Nelson Vargas

Personal information
- Full name: Nelson Edgar Vargas
- Date of birth: August 6, 1974 (age 52)
- Place of birth: Holyoke, Massachusetts, U.S.
- Height: 5 ft 7 in (1.70 m)
- Position: Forward

Youth career
- Standard Liège

Senior career*
- Years: Team / Apps / (Gls)
- 1996–1997: Tampa Bay Mutiny / 30 / (3)
- 1998–2000: Miami Fusion / 54 / (2)

International career
- United States U17
- United States U20
- 1991–1994: United States / 4 / (0)

Managerial career
- 2018–2019: Miami FC (assistant)
- 2020: Miami FC
- 2020: Miami FC (assistant)

= Nelson Vargas =

American soccer player and coach

Nelson Vargas (born August 6, 1974) is an American former soccer player and coach. Vargas spent five seasons in Major League Soccer and earned four caps with the United States men's national soccer team. He was also a member of the U.S. soccer team at the 1996 Summer Olympics.

==Soccer==

===Youth===
Vargas attended Miami Coral Park High School and played youth soccer with Inter Juventus in Miami. After high school, he chose to forgo college and moved to Europe to train with Valencienne in France and Sporting Club of Portugal. He signed his first professional contract at the age of 16 to play for Standard Liège in Belgium.

===Professional===
The Tampa Bay Mutiny selected Vargas in the twelfth round (117th overall) in the 1996 MLS Inaugural Player Draft. He spent two seasons with the Mutiny before the Miami Fusion selected Vargas in the 1997 MLS Expansion Draft. On July 25, 2000, while playing in an Open Cup game in Saginaw, Michigan, Vargas sustained a right ankle sprain that turned out to be a career-ending injury. After three seasons in Miami, the Fusion waived Vargas in November 2000.

===International===
In 1991, Vargas was a member of the United States men's national under-17 soccer team at the U-17 World Youth Championship which went 3–0 in the first round. In the second round, the team tied Qatar 1–1 in regulation only to fall 5–4 in penalty kicks.
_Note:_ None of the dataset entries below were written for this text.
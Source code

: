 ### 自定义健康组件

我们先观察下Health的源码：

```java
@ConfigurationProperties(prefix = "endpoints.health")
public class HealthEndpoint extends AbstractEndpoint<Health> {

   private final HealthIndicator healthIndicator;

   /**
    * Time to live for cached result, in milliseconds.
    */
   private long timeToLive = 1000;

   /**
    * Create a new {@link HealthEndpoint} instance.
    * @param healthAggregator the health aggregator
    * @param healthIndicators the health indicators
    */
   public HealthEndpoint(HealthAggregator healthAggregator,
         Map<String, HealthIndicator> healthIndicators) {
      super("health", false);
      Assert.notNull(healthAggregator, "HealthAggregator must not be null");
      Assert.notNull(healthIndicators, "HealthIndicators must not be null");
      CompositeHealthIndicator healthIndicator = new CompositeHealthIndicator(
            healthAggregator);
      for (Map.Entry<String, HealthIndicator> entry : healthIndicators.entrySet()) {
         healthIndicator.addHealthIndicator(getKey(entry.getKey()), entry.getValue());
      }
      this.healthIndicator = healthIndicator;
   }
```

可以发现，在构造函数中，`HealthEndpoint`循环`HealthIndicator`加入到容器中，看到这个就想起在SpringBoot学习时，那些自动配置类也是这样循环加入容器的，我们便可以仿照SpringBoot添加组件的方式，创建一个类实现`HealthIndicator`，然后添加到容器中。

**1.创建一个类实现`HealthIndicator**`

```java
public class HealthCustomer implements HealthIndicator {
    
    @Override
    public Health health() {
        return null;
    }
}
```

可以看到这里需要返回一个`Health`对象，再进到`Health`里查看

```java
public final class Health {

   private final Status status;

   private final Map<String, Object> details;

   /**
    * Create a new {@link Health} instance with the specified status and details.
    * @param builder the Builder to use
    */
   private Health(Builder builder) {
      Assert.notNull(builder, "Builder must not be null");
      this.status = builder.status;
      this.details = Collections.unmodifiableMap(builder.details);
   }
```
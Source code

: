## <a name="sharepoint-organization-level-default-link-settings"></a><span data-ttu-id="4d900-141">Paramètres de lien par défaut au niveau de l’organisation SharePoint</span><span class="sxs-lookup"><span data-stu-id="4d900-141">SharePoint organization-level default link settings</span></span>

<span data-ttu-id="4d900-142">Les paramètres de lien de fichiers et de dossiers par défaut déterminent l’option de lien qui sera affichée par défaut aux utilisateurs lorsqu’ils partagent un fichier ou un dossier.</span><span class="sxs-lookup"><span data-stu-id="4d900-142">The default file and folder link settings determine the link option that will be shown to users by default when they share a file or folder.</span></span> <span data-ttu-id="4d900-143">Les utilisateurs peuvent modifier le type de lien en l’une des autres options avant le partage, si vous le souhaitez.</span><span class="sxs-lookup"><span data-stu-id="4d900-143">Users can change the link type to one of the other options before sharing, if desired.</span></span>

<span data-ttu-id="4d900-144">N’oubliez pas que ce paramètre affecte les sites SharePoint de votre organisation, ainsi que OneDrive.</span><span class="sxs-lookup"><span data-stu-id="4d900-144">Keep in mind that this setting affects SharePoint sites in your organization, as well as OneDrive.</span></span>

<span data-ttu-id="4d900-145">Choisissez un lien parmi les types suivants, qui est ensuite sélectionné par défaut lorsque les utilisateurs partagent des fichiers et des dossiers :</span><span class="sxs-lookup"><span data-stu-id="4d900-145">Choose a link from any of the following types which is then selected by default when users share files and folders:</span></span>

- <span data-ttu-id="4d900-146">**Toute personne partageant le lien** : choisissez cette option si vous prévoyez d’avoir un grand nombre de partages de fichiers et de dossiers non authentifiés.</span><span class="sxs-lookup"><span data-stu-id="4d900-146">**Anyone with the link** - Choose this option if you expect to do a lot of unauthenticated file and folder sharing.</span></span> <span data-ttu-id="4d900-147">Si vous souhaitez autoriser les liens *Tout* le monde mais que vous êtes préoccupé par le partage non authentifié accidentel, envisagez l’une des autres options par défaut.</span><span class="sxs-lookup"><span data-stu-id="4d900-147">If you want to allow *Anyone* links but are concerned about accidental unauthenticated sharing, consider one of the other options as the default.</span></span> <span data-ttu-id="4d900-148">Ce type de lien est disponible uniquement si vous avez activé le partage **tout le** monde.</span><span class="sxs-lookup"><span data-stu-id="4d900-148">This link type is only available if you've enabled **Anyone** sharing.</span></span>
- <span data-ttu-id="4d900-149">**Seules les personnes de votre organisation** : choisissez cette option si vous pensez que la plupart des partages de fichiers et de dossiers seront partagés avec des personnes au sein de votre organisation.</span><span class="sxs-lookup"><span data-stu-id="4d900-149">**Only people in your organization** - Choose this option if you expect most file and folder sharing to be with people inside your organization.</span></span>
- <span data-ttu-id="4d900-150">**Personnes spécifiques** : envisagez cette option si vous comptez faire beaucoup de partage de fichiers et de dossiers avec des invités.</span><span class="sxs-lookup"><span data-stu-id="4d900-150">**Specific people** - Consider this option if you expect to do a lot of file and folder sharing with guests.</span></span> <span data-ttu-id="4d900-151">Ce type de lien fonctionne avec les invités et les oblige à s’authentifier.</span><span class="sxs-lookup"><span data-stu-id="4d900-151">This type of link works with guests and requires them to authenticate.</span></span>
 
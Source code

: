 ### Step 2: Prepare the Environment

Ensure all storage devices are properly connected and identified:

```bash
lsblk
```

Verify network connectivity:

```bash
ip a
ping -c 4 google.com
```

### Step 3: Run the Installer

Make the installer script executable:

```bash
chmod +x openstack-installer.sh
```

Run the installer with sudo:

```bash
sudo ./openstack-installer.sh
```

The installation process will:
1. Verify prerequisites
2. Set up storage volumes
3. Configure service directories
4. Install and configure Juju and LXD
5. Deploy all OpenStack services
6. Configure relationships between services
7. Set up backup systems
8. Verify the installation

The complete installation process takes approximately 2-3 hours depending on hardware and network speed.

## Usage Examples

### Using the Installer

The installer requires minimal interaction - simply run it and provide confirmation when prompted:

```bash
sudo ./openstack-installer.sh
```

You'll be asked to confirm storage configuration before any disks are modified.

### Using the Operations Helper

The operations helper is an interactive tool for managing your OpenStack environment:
That same year, he earned his first of four caps with the U.S. national team when he came on at half time for Mike Slivinski in a September 14 win over Jamaica. At the time, Slivinski was the youngest U.S. player to earn a cap and Vargas was only three months older. Vargas did not play again with the senior national team until November 19, 1994, in a loss to Trinidad and Tobago. He then played two more games that year, his last coming on December 11.

In 1993, Vargas was selected for the U.S. team which qualified for the 1993 U-20 World Cup to be held in Australia. He scored two goal in the CONCACAF qualifying games. At the World Cup, the U.S. went 1-1-1 in group play, qualifying for the second round where it fell to Brazil.

In 1996, U.S. coach Bruce Arena named Vargas to the U.S. soccer team at the 1996 Summer Olympics. Once again, the team went 1–1–1, but this time failed to make the second round.

==Acting==
In 2005, Vargas played the part of John Souza in The Game of Their Lives, a movie about the U.S. victory over England in the 1950 FIFA World Cup. He also starred in a Powerade and Allsport commercial that also featured Alexi Lalas.